EXERCISE REQUIREMENTS
Work through the material below and count the lines holding the word "reproducibility"; give that count and nothing more.

DATASET EXCERPTS
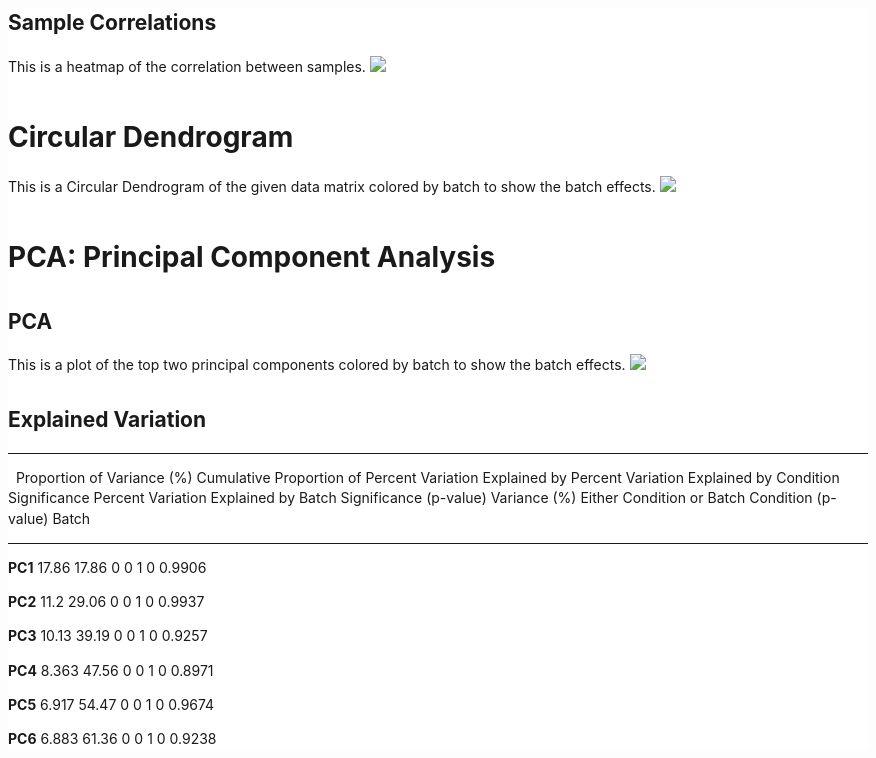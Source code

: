 ## Sample Correlations
This is a heatmap of the correlation between samples.
![](/home/pramod/Documents/GitHub/gitlab/immunoprofiling-reproducibility/scripts/batch_correction/batch_qc/olink/batch_corrected/batchqc_report_olink_2020_2021_batch_corrected_files/figure-html/unnamed-chunk-18-1.png)


Circular Dendrogram
===================
This is a Circular Dendrogram of the given data matrix colored by batch to show the batch effects.
![](/home/pramod/Documents/GitHub/gitlab/immunoprofiling-reproducibility/scripts/batch_correction/batch_qc/olink/batch_corrected/batchqc_report_olink_2020_2021_batch_corrected_files/figure-html/unnamed-chunk-20-1.png)


PCA: Principal Component Analysis
=================================
## PCA
This is a plot of the top two principal components colored by batch to show the batch effects.
![](/home/pramod/Documents/GitHub/gitlab/immunoprofiling-reproducibility/scripts/batch_correction/batch_qc/olink/batch_corrected/batchqc_report_olink_2020_2021_batch_corrected_files/figure-html/unnamed-chunk-22-1.png)

## Explained Variation

-----------------------------------------------------------------------------------------------------------------------------------------------------------------------------------------------------------------------------
  &nbsp;    Proportion of Variance (%)   Cumulative Proportion of   Percent Variation Explained by   Percent Variation Explained by   Condition Significance   Percent Variation Explained by   Batch Significance (p-value) 
                                               Variance (%)           Either Condition or Batch                Condition                    (p-value)                      Batch                                             
---------- ---------------------------- -------------------------- -------------------------------- -------------------------------- ------------------------ -------------------------------- ------------------------------
 **PC1**              17.86                       17.86                           0                                0                            1                            0                             0.9906            

 **PC2**               11.2                       29.06                           0                                0                            1                            0                             0.9937            

 **PC3**              10.13                       39.19                           0                                0                            1                            0                             0.9257            

 **PC4**              8.363                       47.56                           0                                0                            1                            0                             0.8971            

 **PC5**              6.917                       54.47                           0                                0                            1                            0                             0.9674            

 **PC6**              6.883                       61.36                           0                                0                            1                            0                             0.9238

WRITTEN SOLUTION
3